Cathy Pickens, the national president of Sisters in Crime, is the author of the award-winning Southern Fried mystery series featuring South Carolina attorney Avery Andrews. The most recent title in the series is "Cant Never Tell."


Marcia Talley said...

I was a military kid, moving all over the world, never living anywhere more than two or three years. We had books at home -- Nancy Drew! Trixie Belden! Cherry Ames! a pirated Taiwanese version of the Encyclopedia Britannica with all references to mainland China blanked out! -- but not nearly enough to feed my habit. I usually had two books going: the upstairs book and the downstairs book. The first thing Mom would do when we moved to a new duty station was enroll us in school; the second, sign up for our library cards. It was a librarian in California who suggested I read Agatha Christie when I'd run through all of the Nancy Drews on my list! Is that why I became a librarian myself? Who knows, but before I "retired" to write full time, that's what I did for 30-some years. Paying it Forward.

Linda Leszczuk said...

I wasn't fortunate enough to live near a library as a kid but we had something almost as good...the bookmobile. This traveling branch of our local library came around every three weeks and brought the wonders of free books to just a block away. I can still remember the excitement and anticipation of 'bookmobile day'.

Anonymous said...

My hometown library owned Nancy Drew, Trixie Belden, and Cherry Ames--as a child I was able to supply my habit from their shelves quite happily. Then when the unthinkable happened and I'd gone through those books, I wandered downstairs to the adult fiction area and discovered Mary Stewart and Agatha Christie and later Margery Allingham and Ngaio Marsh.
I loved to read, and read constantly (and still do), but I also loved the theatre and drama. I grew up thinking I'd teach theatre and spent a number of years working towards that goal. A funny thing happend on the way to that first teaching job. I took a part time job at a library and stayed there, even after finishing grad school in theatre studies. I've never looked back.

Vicki Lane said...

How lucky you were!

I had to wait for the weekly trips when my parents or grandparents would take me and I would check out as many books as the librarian would allow. I can remember reading in snatches as the car passed under street lights on the way home.

Hurrah for libraries!

Rochelle Staab said...

I was an avid Nancy Drew reader and collector but my first reading experiences were at my local library, four blocks from our house. My Mom let me wander the neighborhood at will and I spent many summers reading there. I discovered mystery, travel, and biographies of strong famous women. The books opened up the world to me.

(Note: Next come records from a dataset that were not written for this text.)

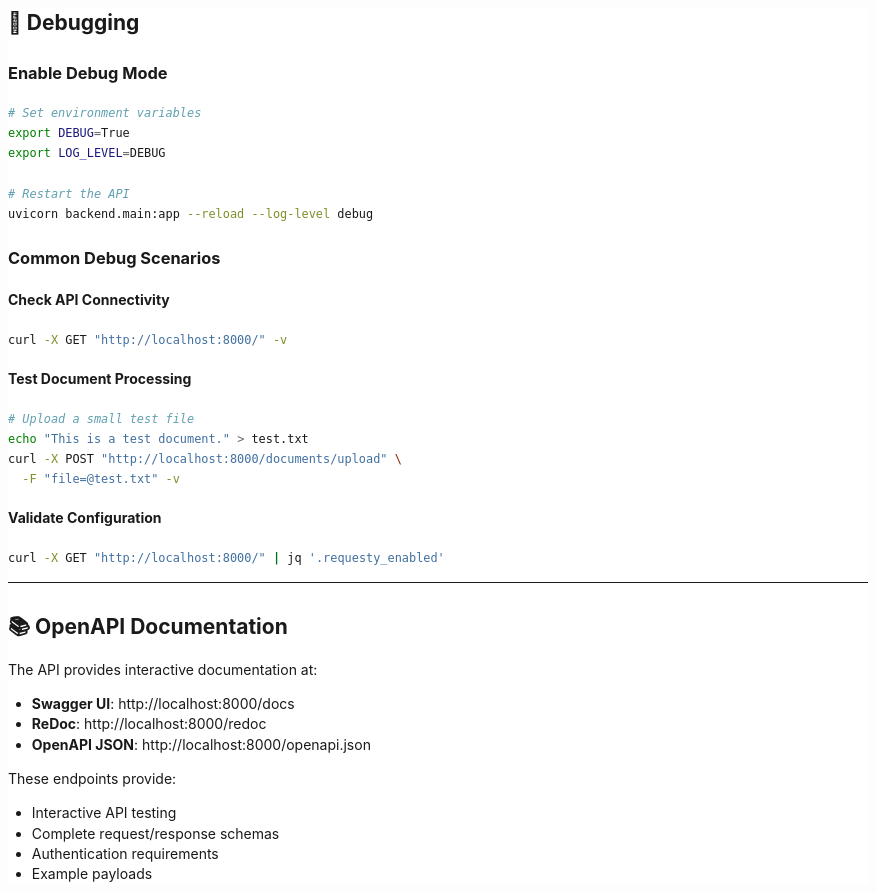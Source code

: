 
## 🐛 Debugging

### Enable Debug Mode
```bash
# Set environment variables
export DEBUG=True
export LOG_LEVEL=DEBUG

# Restart the API
uvicorn backend.main:app --reload --log-level debug
```

### Common Debug Scenarios

#### Check API Connectivity
```bash
curl -X GET "http://localhost:8000/" -v
```

#### Test Document Processing
```bash
# Upload a small test file
echo "This is a test document." > test.txt
curl -X POST "http://localhost:8000/documents/upload" \
  -F "file=@test.txt" -v
```

#### Validate Configuration
```bash
curl -X GET "http://localhost:8000/" | jq '.requesty_enabled'
```

---

## 📚 OpenAPI Documentation

The API provides interactive documentation at:
- **Swagger UI**: http://localhost:8000/docs
- **ReDoc**: http://localhost:8000/redoc
- **OpenAPI JSON**: http://localhost:8000/openapi.json

These endpoints provide:
- Interactive API testing
- Complete request/response schemas
- Authentication requirements
- Example payloads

Some of my fondest memories were of the Finney library and to this day whenever I walk into a library, I feel happy and at home.

Thanks for stirring up these happy memories, Cathy.

Writer Lady said...

We walked 5 or 6 blocks to the library. My Dad took me with him when he returned his books. It was built in an cross shape with the librarian in the middle. I very quickly knew I didn't want to read the picture books.

Later, someone gave up their classics library and gave them to us to give to an orphanage. I read every one (even those not suitable for children) before they left the house.

Buy an eReader. The books are cheaper and no one knows how many you're reading at once.

Phoebe said...

I grew up right behind the local library! My parents still live in their old house, and we still go through the library's back door (the house is 15 ft from the library!). Plus, I still get to check out books on my "old" card, lol, even though I live 5000 miles away!